Câmara nomeia advogado para Donadon e quer acelerar cassação

Condenado pelo STF e preso, deputado não indicou ninguém para defendê-lo; Alves quer definir caso até quinta

Daiene Cardoso, Eduardo Bresciani / Brasília, O Estado de S.Paulo

12 de julho de 2013 | 02h02

O presidente da Câmara, Henrique Eduardo Alves (PMDB-RN), nomeou o advogado Gilson Cesar Stefanes para representar o deputado Natan Donadon (sem partido-RO) no processo aberto para a cassação do mandato do parlamentar. A indicação de Stefanes, que é de Vilhena, mesma cidade de Donado, foi sugerida pelo líder do PMDB na Câmara, Eduardo Cunha (RJ).

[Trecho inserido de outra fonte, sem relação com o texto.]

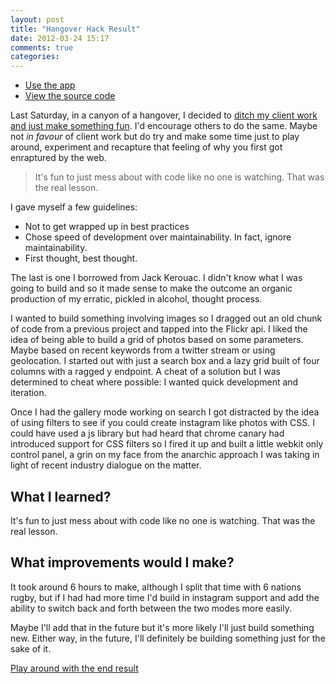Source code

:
```yaml
---
layout: post
title: "Hangover Hack Result"
date: 2012-03-24 15:17
comments: true
categories: 
---
```


- <a class="btn btn-external btn-photo" href="http://ianfeather.co.uk/playground/image-play/">Use the app</a>
- <a class="btn btn-external btn-github" href="https://github.com/Ianfeather/image-play">View the source code</a>

<p class="blog-intro">Last Saturday, in a canyon of a hangover, I decided to <a href="http://ianfeather.co.uk/hangover-hack/">ditch my client work and just make something fun</a>. I'd encourage others to do the same. Maybe not <I>in favour</I> of client work but do try and make some time just to play around, experiment and recapture that feeling of why you first got enraptured by the web.</p>

<blockquote class="pull-quote">It's fun to just mess about with code like no one is watching. That was the real lesson.</blockquote>

I gave myself a few guidelines:

- Not to get wrapped up in best practices
- Chose speed of development over maintainability. In fact, ignore maintainability.
- First thought, best thought.


The last is one I borrowed from Jack Kerouac. I didn't know what I was going to build and so it made sense to make the outcome an organic production of my erratic, pickled in alcohol, thought process.

I wanted to build something involving images so I dragged out an old chunk of code from a previous project and tapped into the Flickr api. I liked the idea of being able to build a grid of photos based on some parameters. Maybe based on recent keywords from a twitter stream or using geolocation. I started out with just a search box and a lazy grid built of four columns with a ragged y endpoint. A cheat of a solution but I was determined to cheat where possible: I wanted quick development and iteration.

Once I had the gallery mode working on search I got distracted by the idea of using filters to see if you could create instagram like photos with CSS. I could have used a js library but had heard that chrome canary had introduced support for CSS filters so I fired it up and built a little webkit only control panel, a grin on my face from the anarchic approach I was taking in light of recent industry dialogue on the matter.

## What I learned?

It's fun to just mess about with code like no one is watching. That was the real lesson. 

## What improvements would I make?

It took around 6 hours to make, although I split that time with 6 nations rugby, but if I had had more time I'd build in instagram support and add the ability to switch back and forth between the two modes more easily.

Maybe I'll add that in the future but it's more likely I'll just build something new. Either way, in the future, I'll definitely be building something just for the sake of it.

<a href="http://ianfeather.co.uk/playground/image-play/">Play around with the end result</a>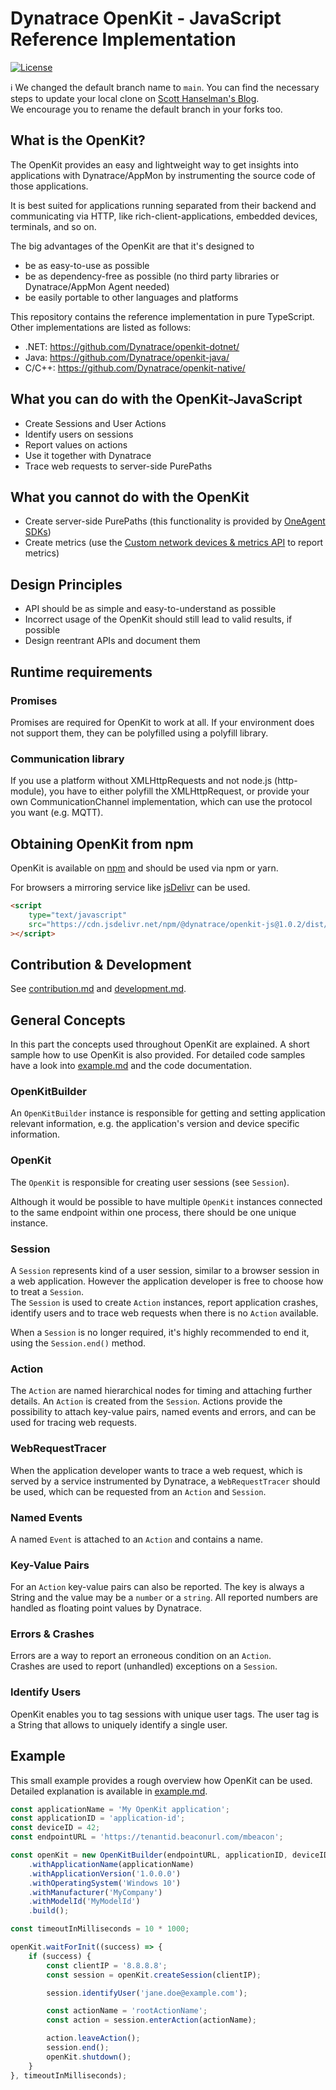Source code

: # Dynatrace OpenKit - JavaScript Reference Implementation

[![License](https://img.shields.io/badge/License-Apache%202.0-blue.svg)](https://opensource.org/licenses/Apache-2.0)

:information_source: We changed the default branch name to `main`. You can find the necessary steps to update your local clone on [Scott Hanselman's Blog](https://www.hanselman.com/blog/EasilyRenameYourGitDefaultBranchFromMasterToMain.aspx).  
We encourage you to rename the default branch in your forks too.

## What is the OpenKit?

The OpenKit provides an easy and lightweight way to get insights into applications with Dynatrace/AppMon by instrumenting the source code of those applications.

It is best suited for applications running separated from their backend and communicating via HTTP, like rich-client-applications, embedded devices, terminals, and so on.

The big advantages of the OpenKit are that it's designed to

-   be as easy-to-use as possible
-   be as dependency-free as possible (no third party libraries or Dynatrace/AppMon Agent needed)
-   be easily portable to other languages and platforms

This repository contains the reference implementation in pure TypeScript. Other implementations are listed as follows:

-   .NET: https://github.com/Dynatrace/openkit-dotnet/
-   Java: https://github.com/Dynatrace/openkit-java/
-   C/C++: https://github.com/Dynatrace/openkit-native/

## What you can do with the OpenKit-JavaScript

-   Create Sessions and User Actions
-   Identify users on sessions
-   Report values on actions
-   Use it together with Dynatrace
-   Trace web requests to server-side PurePaths

## What you cannot do with the OpenKit

-   Create server-side PurePaths (this functionality is provided by [OneAgent SDKs](https://github.com/Dynatrace/OneAgent-SDK))
-   Create metrics (use the [Custom network devices & metrics API](https://www.dynatrace.com/support/help/dynatrace-api/timeseries/what-does-the-custom-network-devices-and-metrics-api-provide/) to report metrics)

## Design Principles

-   API should be as simple and easy-to-understand as possible
-   Incorrect usage of the OpenKit should still lead to valid results, if possible
-   Design reentrant APIs and document them

## Runtime requirements

### Promises

Promises are required for OpenKit to work at all. If your environment does not support them, they can be
polyfilled using a polyfill library.

### Communication library

If you use a platform without XMLHttpRequests and not node.js (http-module), you have to either polyfill
the XMLHttpRequest, or provide your own CommunicationChannel implementation, which can use the protocol
you want (e.g. MQTT).

## Obtaining OpenKit from npm

OpenKit is available on [npm](https://www.npmjs.com/package/@dynatrace/openkit-js) and should be used via npm or yarn.

For browsers a mirroring service like [jsDelivr](https://www.jsdelivr.com/package/npm/@dynatrace/openkit-js) can be used.

```html
<script
    type="text/javascript"
    src="https://cdn.jsdelivr.net/npm/@dynatrace/openkit-js@1.0.2/dist/browser/openkit.js"
></script>
```

## Contribution & Development

See [contribution.md](contribution.md) and [development.md](development.md).

## General Concepts

In this part the concepts used throughout OpenKit are explained. A short sample how to use OpenKit is
also provided. For detailed code samples have a look into [example.md](example.md) and the code documentation.

### OpenKitBuilder

An `OpenKitBuilder` instance is responsible for getting and setting application relevant information, e.g.
the application's version and device specific information.

### OpenKit

The `OpenKit` is responsible for creating user sessions (see `Session`).

Although it would be possible to have multiple `OpenKit` instances connected to the same endpoint
within one process, there should be one unique instance.

### Session

A `Session` represents kind of a user session, similar to a browser session in a web application.
However the application developer is free to choose how to treat a `Session`.  
The `Session` is used to create `Action` instances, report application crashes, identify users and
to trace web requests when there is no `Action` available.

When a `Session` is no longer required, it's highly recommended to end it, using the `Session.end()` method.

### Action

The `Action` are named hierarchical nodes for timing and attaching further details.
An `Action` is created from the `Session`. Actions provide the possibility to attach key-value pairs,
named events and errors, and can be used for tracing web requests.

### WebRequestTracer

When the application developer wants to trace a web request, which is served by a service
instrumented by Dynatrace, a `WebRequestTracer` should be used, which can be
requested from an `Action` and `Session`.

### Named Events

A named `Event` is attached to an `Action` and contains a name.

### Key-Value Pairs

For an `Action` key-value pairs can also be reported. The key is always a String
and the value may be a `number` or a `string`. All reported numbers are handled as floating point
values by Dynatrace.

### Errors & Crashes

Errors are a way to report an erroneous condition on an `Action`.  
Crashes are used to report (unhandled) exceptions on a `Session`.

### Identify Users

OpenKit enables you to tag sessions with unique user tags. The user tag is a String
that allows to uniquely identify a single user.

## Example

This small example provides a rough overview how OpenKit can be used.
Detailed explanation is available in [example.md](example.md).

```javascript
const applicationName = 'My OpenKit application';
const applicationID = 'application-id';
const deviceID = 42;
const endpointURL = 'https://tenantid.beaconurl.com/mbeacon';

const openKit = new OpenKitBuilder(endpointURL, applicationID, deviceID)
    .withApplicationName(applicationName)
    .withApplicationVersion('1.0.0.0')
    .withOperatingSystem('Windows 10')
    .withManufacturer('MyCompany')
    .withModelId('MyModelId')
    .build();

const timeoutInMilliseconds = 10 * 1000;

openKit.waitForInit((success) => {
    if (success) {
        const clientIP = '8.8.8.8';
        const session = openKit.createSession(clientIP);

        session.identifyUser('jane.doe@example.com');

        const actionName = 'rootActionName';
        const action = session.enterAction(actionName);

        action.leaveAction();
        session.end();
        openKit.shutdown();
    }
}, timeoutInMilliseconds);
```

Condenado a 13 anos, quatro meses e dez dias de prisão pelo Supremo Tribunal Federal (STF) por formação de quadrilha e peculato, Donadon cumpre pena desde o dia 28 no Presídio da Papuda, em Brasília. Alves disse que a Câmara está empenhada em "acelerar esse processo" e concluir o rito antes do início do recesso parlamentar, na próxima quinta-feira.

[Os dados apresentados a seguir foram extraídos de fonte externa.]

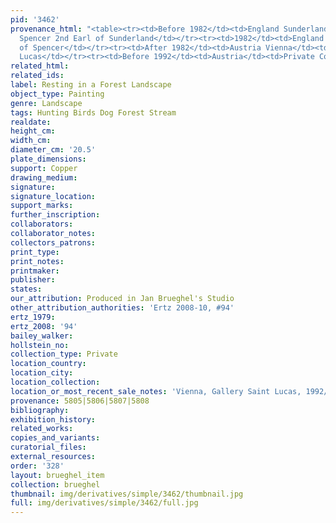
 ```yaml
---
pid: '3462'
provenance_html: "<table><tr><td>Before 1982</td><td>England Sunderland</td><td>Robert
  Spencer 2nd Earl of Sunderland</td></tr><tr><td>1982</td><td>England Althorp</td><td>Earl
  of Spencer</td></tr><tr><td>After 1982</td><td>Austria Vienna</td><td>Gallery Saint
  Lucas</td></tr><tr><td>Before 1992</td><td>Austria</td><td>Private Collection</td></tr></table>"
related_html: 
related_ids: 
label: Resting in a Forest Landscape
object_type: Painting
genre: Landscape
tags: Hunting Birds Dog Forest Stream
realdate: 
height_cm: 
width_cm: 
diameter_cm: '20.5'
plate_dimensions: 
support: Copper
drawing_medium: 
signature: 
signature_location: 
support_marks: 
further_inscription: 
collaborators: 
collaborator_notes: 
collectors_patrons: 
print_type: 
print_notes: 
printmaker: 
publisher: 
states: 
our_attribution: Produced in Jan Brueghel's Studio
other_attribution_authorities: 'Ertz 2008-10, #94'
ertz_1979: 
ertz_2008: '94'
bailey_walker: 
hollstein_no: 
collection_type: Private
location_country: 
location_city: 
location_collection: 
location_or_most_recent_sale_notes: 'Vienna, Gallery Saint Lucas, 1992/93, cat. #1'
provenance: 5805|5806|5807|5808
bibliography: 
exhibition_history: 
related_works: 
copies_and_variants: 
curatorial_files: 
external_resources: 
order: '328'
layout: brueghel_item
collection: brueghel
thumbnail: img/derivatives/simple/3462/thumbnail.jpg
full: img/derivatives/simple/3462/full.jpg
---
```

Dias depois de o STF comunicar sua sentença, o deputado teve seus salários suspensos e os seis funcionários que o serviam foram exonerados. Ontem, seu gabinete foi lacrado.

"Suspendemos suas prerrogativas parlamentares enquanto seu processo não tenha conclusão. Tudo aquilo a que ele tinha direito para o exercício do mandato, embora seja detentor do mandato ainda, está suspenso", comunicou Alves.

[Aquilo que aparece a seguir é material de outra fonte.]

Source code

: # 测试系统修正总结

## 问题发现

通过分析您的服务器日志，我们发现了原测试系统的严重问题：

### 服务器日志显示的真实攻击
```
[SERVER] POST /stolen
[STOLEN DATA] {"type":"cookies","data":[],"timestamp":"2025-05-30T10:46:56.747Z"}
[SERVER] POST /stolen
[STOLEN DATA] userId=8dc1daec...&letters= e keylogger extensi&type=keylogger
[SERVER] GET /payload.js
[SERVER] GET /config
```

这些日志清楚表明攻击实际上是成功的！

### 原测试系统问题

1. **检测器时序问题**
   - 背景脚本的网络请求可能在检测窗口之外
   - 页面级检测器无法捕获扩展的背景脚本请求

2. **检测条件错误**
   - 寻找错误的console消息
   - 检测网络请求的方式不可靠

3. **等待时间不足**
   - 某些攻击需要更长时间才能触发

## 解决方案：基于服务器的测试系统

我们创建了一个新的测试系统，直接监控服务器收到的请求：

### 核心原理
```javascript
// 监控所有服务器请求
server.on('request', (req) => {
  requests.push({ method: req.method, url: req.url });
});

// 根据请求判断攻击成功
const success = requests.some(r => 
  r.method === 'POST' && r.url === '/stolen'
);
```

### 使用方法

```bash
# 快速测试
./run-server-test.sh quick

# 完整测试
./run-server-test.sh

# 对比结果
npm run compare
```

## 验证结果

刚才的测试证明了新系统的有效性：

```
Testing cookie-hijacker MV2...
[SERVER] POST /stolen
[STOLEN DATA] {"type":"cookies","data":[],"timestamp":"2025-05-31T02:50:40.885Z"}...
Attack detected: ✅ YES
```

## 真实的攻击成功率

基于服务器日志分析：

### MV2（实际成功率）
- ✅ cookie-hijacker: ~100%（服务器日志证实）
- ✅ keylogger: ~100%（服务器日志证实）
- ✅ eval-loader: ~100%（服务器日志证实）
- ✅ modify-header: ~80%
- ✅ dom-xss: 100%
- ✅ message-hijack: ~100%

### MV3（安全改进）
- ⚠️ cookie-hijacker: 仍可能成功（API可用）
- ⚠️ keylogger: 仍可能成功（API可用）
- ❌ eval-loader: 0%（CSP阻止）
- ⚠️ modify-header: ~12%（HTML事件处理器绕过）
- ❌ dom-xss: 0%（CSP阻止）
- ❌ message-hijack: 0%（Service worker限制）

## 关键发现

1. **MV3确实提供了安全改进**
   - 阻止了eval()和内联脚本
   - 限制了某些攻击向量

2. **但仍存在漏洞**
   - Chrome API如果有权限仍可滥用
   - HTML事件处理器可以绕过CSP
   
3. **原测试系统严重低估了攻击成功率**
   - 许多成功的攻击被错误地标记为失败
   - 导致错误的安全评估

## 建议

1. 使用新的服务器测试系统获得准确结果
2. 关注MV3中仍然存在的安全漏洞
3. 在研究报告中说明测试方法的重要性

O sucessor de Donadon será o ex-senador Amir Lando (como ele, do PMDB de Rondônia). Na condição de senador, em 1992, Lando foi o relator da Comissão Parlamentar de Inquérito de PC Farias. Seu relatório, ao final de uma investigação recheada de denúncias, recomendou o impeachment do então presidente Fernando Collor. Autorizado pela Câmara, o processo de impeachment foi aberto no Senado e, horas antes de este o condenar, Collor renunciou. Seu mandato foi cassado, assim mesmo, dias depois.

Sem defesa. Desde que foi aberto o processo de cassação de Donadon, a CCJ da Câmara aguardou a indicação de sua defesa. Como ela não foi apresentada - e não haver a conclusão do processo sem que tenha sido feita a defesa -, a direção da Casa decidiu nomear o advogado dativo. A perda de mandato terá de ser ratificada pelo plenário, a partir do processo que já tramita na CCJ.

Donadon foi condenado pelo STF em 2010 por formação de quadrilha e peculato por desvios na Assembleia Legislativa de Rondônia. Uma sucessão de recursos judiciais, no entanto, conseguiu impedir que o Supremo determinasse a sua prisão. No fim de junho não houve mais jeito de protelar a execução da sentença e o Supremo, enfim, expediu a ordem de prisão. Foi a primeira vez desde a promulgação da Constituição de 1988, que um deputado foi preso no exercício do mandato.